What this task involves –
Without including the pictures, copy out every line below.

Dataset entries –
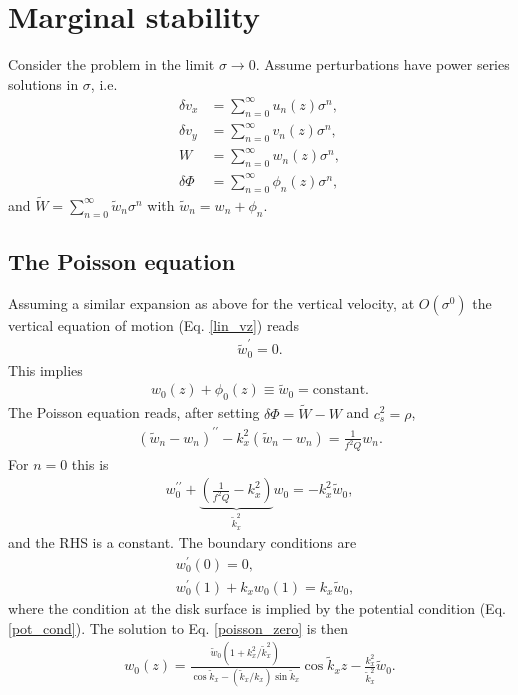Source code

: \documentclass[12pt,preprint]{aastex}
\newcommand{\dd}{\delta}
\newcommand{\dvx}{\dd v_x}
\newcommand{\dvy}{\dd v_y}
\newcommand{\w}{ \widetilde{W}}
\newcommand{\dphi}{\dd \Phi}
\begin{document}
\section{Marginal stability} 
Consider the problem in the limit $\sigma \to 0$. Assume perturbations
have power series solutions in $\sigma$, i.e. 
\begin{align}
  \dvx &= \sum_{n=0}^\infty u_n(z)\sigma^n,\\
  \dvy &= \sum_{n=0}^\infty v_n(z)\sigma^n,\\
  W    &= \sum_{n=0}^\infty w_n(z)\sigma^n,\\
  \dphi&= \sum_{n=0}^\infty \phi_n(z)\sigma^n, 
\end{align}
and $\w = \sum_{n=0}^\infty \tilde{w}_n \sigma^n$ with $\tilde{w}_n =
w_n + \phi_n$. 

\subsection{The Poisson equation} 
Assuming a similar expansion as above for the vertical velocity, at
$O(\sigma^0)$ the vertical equation of motion (Eq. \ref{lin_vz}) reads
\begin{align}
  \tilde{w}^\prime_0 = 0. 
\end{align}
This implies
\begin{align}
  w_0(z) + \phi_0(z) \equiv \tilde{w} _0 = \mathrm{constant}. 
\end{align}
The Poisson equation reads, after setting $\dphi = \w - W$ and
$c_s^2=\rho$, 
\begin{align}
  \left(\tilde{w}_n-w_n\right)^{\prime\prime} - k_x^2\left(\tilde{w}_n - w_n\right) =
  \frac{1}{f^2Q} w_n. 
\end{align}
For $n=0$ this is
\begin{align}
  w_0^{\prime\prime} + \underbrace{\left(\frac{1}{f^2Q} -
    k_x^2\right)}_{\tilde{k}_x^2}w_0 = -k_x^2 \tilde{w}_0, 
\end{align}
and the RHS is a constant. The boundary conditions are 
\begin{align}
  &w_0^\prime(0) = 0,\\
  &w_0^\prime(1) + k_x w_0(1) = k_x \tilde{w}_0, \label{poisson_zero}
\end{align} 
where the condition at the disk surface is implied by the potential
condition (Eq. \ref{pot_cond}). The solution to Eq. \ref{poisson_zero}
is then
\begin{align}
  w_0(z) = \frac{\tilde{w}_0\left(1 +
    k_x^2/\tilde{k}_x^2\right)}{\cos{\tilde{k}_x} -
    \left(\tilde{k}_x/k_x\right)\sin{\tilde{k}_x}}\cos{\tilde{k}_xz} -
  \frac{k_x^2}{\tilde{k}_x^2}\tilde{w}_0. \label{w0_sol}  
\end{align}
\end{document}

Problem solution –
Source code

: \documentclass[12pt,preprint]{aastex}
\newcommand{\dd}{\delta}
\newcommand{\dvx}{\dd v_x}
\newcommand{\dvy}{\dd v_y}
\newcommand{\w}{ \widetilde{W}}
\newcommand{\dphi}{\dd \Phi}
\begin{document}
\section{Marginal stability} 
Consider the problem in the limit $\sigma \to 0$. Assume perturbations
have power series solutions in $\sigma$, i.e. 
\begin{align}
  \dvx &= \sum_{n=0}^\infty u_n(z)\sigma^n,\\
  \dvy &= \sum_{n=0}^\infty v_n(z)\sigma^n,\\
  W    &= \sum_{n=0}^\infty w_n(z)\sigma^n,\\
  \dphi&= \sum_{n=0}^\infty \phi_n(z)\sigma^n, 
\end{align}
and $\w = \sum_{n=0}^\infty \tilde{w}_n \sigma^n$ with $\tilde{w}_n =
w_n + \phi_n$. 

\subsection{The Poisson equation} 
Assuming a similar expansion as above for the vertical velocity, at
$O(\sigma^0)$ the vertical equation of motion (Eq. \ref{lin_vz}) reads
\begin{align}
  \tilde{w}^\prime_0 = 0. 
\end{align}
This implies
\begin{align}
  w_0(z) + \phi_0(z) \equiv \tilde{w} _0 = \mathrm{constant}. 
\end{align}
The Poisson equation reads, after setting $\dphi = \w - W$ and
$c_s^2=\rho$, 
\begin{align}
  \left(\tilde{w}_n-w_n\right)^{\prime\prime} - k_x^2\left(\tilde{w}_n - w_n\right) =
  \frac{1}{f^2Q} w_n. 
\end{align}
For $n=0$ this is
\begin{align}
  w_0^{\prime\prime} + \underbrace{\left(\frac{1}{f^2Q} -
    k_x^2\right)}_{\tilde{k}_x^2}w_0 = -k_x^2 \tilde{w}_0, 
\end{align}
and the RHS is a constant. The boundary conditions are 
\begin{align}
  &w_0^\prime(0) = 0,\\
  &w_0^\prime(1) + k_x w_0(1) = k_x \tilde{w}_0, \label{poisson_zero}
\end{align} 
where the condition at the disk surface is implied by the potential
condition (Eq. \ref{pot_cond}). The solution to Eq. \ref{poisson_zero}
is then
\begin{align}
  w_0(z) = \frac{\tilde{w}_0\left(1 +
    k_x^2/\tilde{k}_x^2\right)}{\cos{\tilde{k}_x} -
    \left(\tilde{k}_x/k_x\right)\sin{\tilde{k}_x}}\cos{\tilde{k}_xz} -
  \frac{k_x^2}{\tilde{k}_x^2}\tilde{w}_0. \label{w0_sol}  
\end{align}
\end{document}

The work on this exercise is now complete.